というわけで、はたしてそんなニーズがあるのかどうかさっぱりわからぬが、17世紀の料理書の読みかたをすこし解説してみようと思う。僕としては、料理のアイデアの宝庫だと思っている。現代と違ってあまりかっちりとレシピが書かれているわけではないが、かえって想像力がかきたてられるかも知れない。

いまはそういった古い本がPDFなどの電子データとして、WEBでかんたんに入手できる。恐れることはない。17世紀はアカデミー・フランセーズが設立され、フランス語の整備が国家の一大事業としておこなわれた時代だ。それ以後、フランス語文法は大きな変化がない。つまり、17世紀フランス語は古語ではない。ほぼ現代フランス語とおなじと見なされている。

現代と違う活字、綴りさえ覚えてしまえば、19世紀のカレームあたりより読みやすい本はいくつもある。それに、綴りが違うといっても、日本語の旧仮名ほど複雑ではない。

sとfの活字がそっくり

さっそく、ラ・ヴァレーヌの『フランス料理の本』1651年版の本文冒頭を見てみよう。

la_varenne_le_cuisinier_francois_1651-017

赤で囲った文字はどう見ても f と思われるかも知れないが、どれも s だ。f は青で囲っておいた。困ったことに、いまとおなじ s もある。つまり、s の活字が2種類あり、そのうちのひとつは f とそっくりということだ。

u と v が入れ替わっていることがある

フランス語の先祖であるラテン語では u と v はおなじ文字だった。その名残りともいうべき現象だ。つぎの画像では u と v を逆に読むべきところを赤で囲っておいた。

la_varenne_le_cuisinier_francois_1651-017b

oi は ai と読むべきことがある

おなじページだとひとつしか出てこないので画像はなし。3行目の FRANÇOIS は FRANÇAIS と読む。

ほかにも、アクサンがあったりなかったり、アクサンの替わりに s が書かれていたりなど、現代と綴りが違う語はあるが、いくつか読んでいれば慣れると思う。

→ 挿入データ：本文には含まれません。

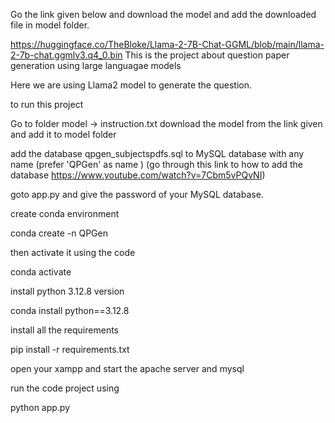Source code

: 
Go the link given below and download the model and add the downloaded file in model folder.

https://huggingface.co/TheBloke/Llama-2-7B-Chat-GGML/blob/main/llama-2-7b-chat.ggmlv3.q4_0.bin
This is the project about question paper generation using large languagae models

Here we are using Llama2 model to generate the question.

to run this project



Go to folder model -> instruction.txt
download the model from the link given and add it to model folder

add the database qpgen_subjectspdfs.sql to MySQL database with any name (prefer 'QPGen' as name ) (go through this link to how to add the database https://www.youtube.com/watch?v=7Cbm5vPQvNI)

goto app.py and give the password of your MySQL database.

create conda environment

conda create -n QPGen

then activate it using the code

conda activate

install python 3.12.8 version

conda install python==3.12.8

install all the requirements

pip install -r requirements.txt

open your xampp and start the apache server and mysql

run the code project using

python app.py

というわけで、画像のページを現代綴りになおしてみよう。はじめは紙に書いてみるといいだろう。まず自力でやってみてから、下記で答え合わせするといい。

LE CUISINIER

FRANÇAIS

ENSEIGNANT LA MANIERE

de bien apprêter et assaisonner

les viandes, suivant les quatre saisons

de l’année, comme elles se

servent à présent en la table des

Grands.

La manière de faire le bouillon pour la

nourriture de tous les pots, soit de

potage, entrée, ou entremets.

Vous prendrez trumeaux derrière

de cimier, peu de mouton, et

quelques volailles, suivant la

quantité que vous voulez de bouillon,

さいしょは難しく感じても、慣れればすいすい読めるようになるから心配ない。